**Task prompt:** From the records below, take each line where the string "that" shows up and copy it.

**Records supplied:**
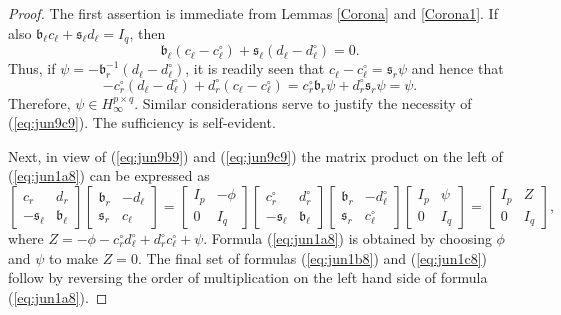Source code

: \documentclass[12pt,twoside,a4paper]{amsart}
\theoremstyle{definition}
\numberwithin{equation}{section}
\begin{document}
\begin{proof} The first assertion is immediate from
Lemmas \ref{Corona} and \ref{Corona1}. If also
${{\mathfrak b}}_\ell c_\ell+{{\mathfrak s}}_\ell d_\ell=I_q$, then
$$
{{\mathfrak b}}_\ell (c_\ell-c_\ell^\circ)+{{\mathfrak s}}_\ell(d_\ell-d_\ell^\circ)=0.
$$
Thus, if $\psi=-{{\mathfrak b}}_r^{-1}(d_\ell-d_\ell^\circ)$, it is readily seen that
$c_\ell-c_\ell^\circ={{\mathfrak s}}_r\psi$ and hence that
$$
-c_r^\circ(d_\ell-d_\ell^\circ)+d_r^\circ(c_\ell-c_\ell^\circ)=
c_r^\circ {{\mathfrak b}}_r\psi+d_r^\circ {{\mathfrak s}}_r\psi=\psi.
$$
Therefore, $\psi\in H_\infty^{p\times q}$. Similar considerations serve to justify
the necessity of  (\ref{eq:jun9c9}). The sufficiency is self-evident.

Next, in view of (\ref{eq:jun9b9}) and (\ref{eq:jun9c9}) the matrix product
on the left of (\ref{eq:jun1a8}) can be expressed as
$$
\begin{bmatrix}c_r&d_r\\-{{\mathfrak s}}_\ell&{{\mathfrak b}}_\ell\end{bmatrix}
\begin{bmatrix}{{\mathfrak b}}_r&-d_\ell\\ {{\mathfrak s}}_r&c_\ell\end{bmatrix}=
\begin{bmatrix}I_p&-\phi\\0&I_q\end{bmatrix}
\begin{bmatrix}c_r^\circ&d_r^\circ\\-{{\mathfrak s}}_\ell&{{\mathfrak b}}_\ell\end{bmatrix}
\begin{bmatrix}{{\mathfrak b}}_r&-d_\ell^\circ\\ {{\mathfrak s}}_r&c_\ell^\circ\end{bmatrix}
\begin{bmatrix}I_p&\psi\\
0&I_q\end{bmatrix}=\begin{bmatrix}I_p&Z\\
0&I_q\end{bmatrix},
$$
where $Z=-\phi-c_r^\circ
d_\ell^\circ+d_r^\circ c_\ell^\circ+\psi$. Formula
(\ref{eq:jun1a8}) is obtained by choosing  $\phi$ and $\psi$ to make $Z=0$.
The final set of
formulas
(\ref{eq:jun1b8}) and (\ref{eq:jun1c8}) follow by reversing the order of
multiplication on  the left hand side of formula (\ref{eq:jun1a8}).
\end{proof}
\end{document}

**Answer:**
Thus, if $\psi=-{{\mathfrak b}}_r^{-1}(d_\ell-d_\ell^\circ)$, it is readily seen that
$c_\ell-c_\ell^\circ={{\mathfrak s}}_r\psi$ and hence that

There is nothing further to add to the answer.